Your task is to reproduce exactly the lines that run from the beginning of the data through the line where "And, some instances" appears.

START TASK DATA

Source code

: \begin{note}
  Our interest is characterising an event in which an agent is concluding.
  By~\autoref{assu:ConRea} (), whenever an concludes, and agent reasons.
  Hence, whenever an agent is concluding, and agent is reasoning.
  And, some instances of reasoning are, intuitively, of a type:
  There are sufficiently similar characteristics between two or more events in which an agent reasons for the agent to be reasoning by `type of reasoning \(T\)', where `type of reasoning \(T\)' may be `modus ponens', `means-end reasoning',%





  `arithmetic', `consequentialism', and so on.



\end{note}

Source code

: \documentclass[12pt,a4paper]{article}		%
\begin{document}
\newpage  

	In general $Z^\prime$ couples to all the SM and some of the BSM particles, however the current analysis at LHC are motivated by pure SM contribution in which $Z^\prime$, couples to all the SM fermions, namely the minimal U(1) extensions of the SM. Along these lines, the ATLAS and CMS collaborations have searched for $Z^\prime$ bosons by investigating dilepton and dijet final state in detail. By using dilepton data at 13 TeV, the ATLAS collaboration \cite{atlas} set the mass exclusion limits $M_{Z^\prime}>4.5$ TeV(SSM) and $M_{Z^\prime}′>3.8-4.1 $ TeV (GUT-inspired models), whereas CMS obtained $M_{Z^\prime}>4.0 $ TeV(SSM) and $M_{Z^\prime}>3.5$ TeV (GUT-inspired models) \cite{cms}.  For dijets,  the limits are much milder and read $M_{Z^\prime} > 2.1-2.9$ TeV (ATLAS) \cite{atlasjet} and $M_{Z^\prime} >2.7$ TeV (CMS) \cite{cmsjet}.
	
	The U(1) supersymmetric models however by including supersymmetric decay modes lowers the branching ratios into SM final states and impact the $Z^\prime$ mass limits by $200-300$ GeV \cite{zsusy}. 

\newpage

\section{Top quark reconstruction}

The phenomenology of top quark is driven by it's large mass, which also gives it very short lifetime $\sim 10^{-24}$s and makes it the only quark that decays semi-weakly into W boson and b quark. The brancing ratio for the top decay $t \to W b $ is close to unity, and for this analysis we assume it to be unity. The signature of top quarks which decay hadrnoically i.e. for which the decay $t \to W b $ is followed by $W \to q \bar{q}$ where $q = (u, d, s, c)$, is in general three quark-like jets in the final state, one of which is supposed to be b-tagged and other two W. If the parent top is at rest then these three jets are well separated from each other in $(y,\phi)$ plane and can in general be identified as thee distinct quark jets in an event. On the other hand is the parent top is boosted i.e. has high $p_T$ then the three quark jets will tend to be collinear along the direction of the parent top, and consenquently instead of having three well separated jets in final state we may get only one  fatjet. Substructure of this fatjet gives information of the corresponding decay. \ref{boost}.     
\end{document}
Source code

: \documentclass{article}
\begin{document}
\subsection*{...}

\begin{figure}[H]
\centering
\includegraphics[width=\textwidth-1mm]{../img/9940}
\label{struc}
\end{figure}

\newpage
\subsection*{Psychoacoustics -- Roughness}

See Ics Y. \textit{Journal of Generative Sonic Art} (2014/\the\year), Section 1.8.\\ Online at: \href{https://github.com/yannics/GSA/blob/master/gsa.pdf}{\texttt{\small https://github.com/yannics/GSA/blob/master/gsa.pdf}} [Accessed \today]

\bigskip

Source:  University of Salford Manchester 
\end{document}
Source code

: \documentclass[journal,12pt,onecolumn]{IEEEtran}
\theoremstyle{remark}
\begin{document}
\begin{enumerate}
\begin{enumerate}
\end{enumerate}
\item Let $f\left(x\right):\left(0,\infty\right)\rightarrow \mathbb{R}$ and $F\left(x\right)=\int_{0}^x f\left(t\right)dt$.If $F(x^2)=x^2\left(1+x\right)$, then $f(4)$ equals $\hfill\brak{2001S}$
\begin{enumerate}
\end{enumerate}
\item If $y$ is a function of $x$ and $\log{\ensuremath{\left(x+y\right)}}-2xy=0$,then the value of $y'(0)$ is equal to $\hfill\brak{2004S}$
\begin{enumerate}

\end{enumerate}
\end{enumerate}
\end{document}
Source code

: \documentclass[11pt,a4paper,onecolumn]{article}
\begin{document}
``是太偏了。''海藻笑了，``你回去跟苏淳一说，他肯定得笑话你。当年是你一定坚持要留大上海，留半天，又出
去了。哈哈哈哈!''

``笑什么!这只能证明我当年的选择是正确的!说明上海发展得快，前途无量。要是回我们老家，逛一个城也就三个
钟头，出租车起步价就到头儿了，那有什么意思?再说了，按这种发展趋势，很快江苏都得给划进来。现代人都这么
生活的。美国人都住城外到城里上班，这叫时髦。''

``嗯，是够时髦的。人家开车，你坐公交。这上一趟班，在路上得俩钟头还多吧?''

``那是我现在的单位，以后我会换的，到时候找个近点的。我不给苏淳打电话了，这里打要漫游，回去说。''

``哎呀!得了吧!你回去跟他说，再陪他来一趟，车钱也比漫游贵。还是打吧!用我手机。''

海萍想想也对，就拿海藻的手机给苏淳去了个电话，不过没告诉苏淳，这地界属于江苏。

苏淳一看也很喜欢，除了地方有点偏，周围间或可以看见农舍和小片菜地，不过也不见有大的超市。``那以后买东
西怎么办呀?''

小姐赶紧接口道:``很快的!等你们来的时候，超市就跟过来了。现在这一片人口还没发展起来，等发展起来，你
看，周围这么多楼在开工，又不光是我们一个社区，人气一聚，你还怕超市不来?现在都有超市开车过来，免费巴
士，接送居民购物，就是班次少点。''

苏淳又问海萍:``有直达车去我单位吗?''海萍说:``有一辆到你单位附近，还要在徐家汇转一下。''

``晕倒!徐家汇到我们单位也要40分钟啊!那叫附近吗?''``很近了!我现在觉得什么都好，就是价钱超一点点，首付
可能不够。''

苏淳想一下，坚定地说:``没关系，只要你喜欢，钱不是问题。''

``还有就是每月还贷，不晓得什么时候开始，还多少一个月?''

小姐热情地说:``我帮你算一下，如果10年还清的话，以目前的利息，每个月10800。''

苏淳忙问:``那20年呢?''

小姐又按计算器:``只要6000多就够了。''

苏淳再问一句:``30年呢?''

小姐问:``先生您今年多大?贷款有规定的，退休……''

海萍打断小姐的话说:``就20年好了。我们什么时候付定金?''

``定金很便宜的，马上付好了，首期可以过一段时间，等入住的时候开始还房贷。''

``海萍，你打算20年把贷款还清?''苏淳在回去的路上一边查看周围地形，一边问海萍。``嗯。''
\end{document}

END TASK DATA

_TASK RESPONSE_
Source code

: \begin{note}
  Our interest is characterising an event in which an agent is concluding.
  By~\autoref{assu:ConRea} (), whenever an concludes, and agent reasons.
  Hence, whenever an agent is concluding, and agent is reasoning.
  And, some instances of reasoning are, intuitively, of a type:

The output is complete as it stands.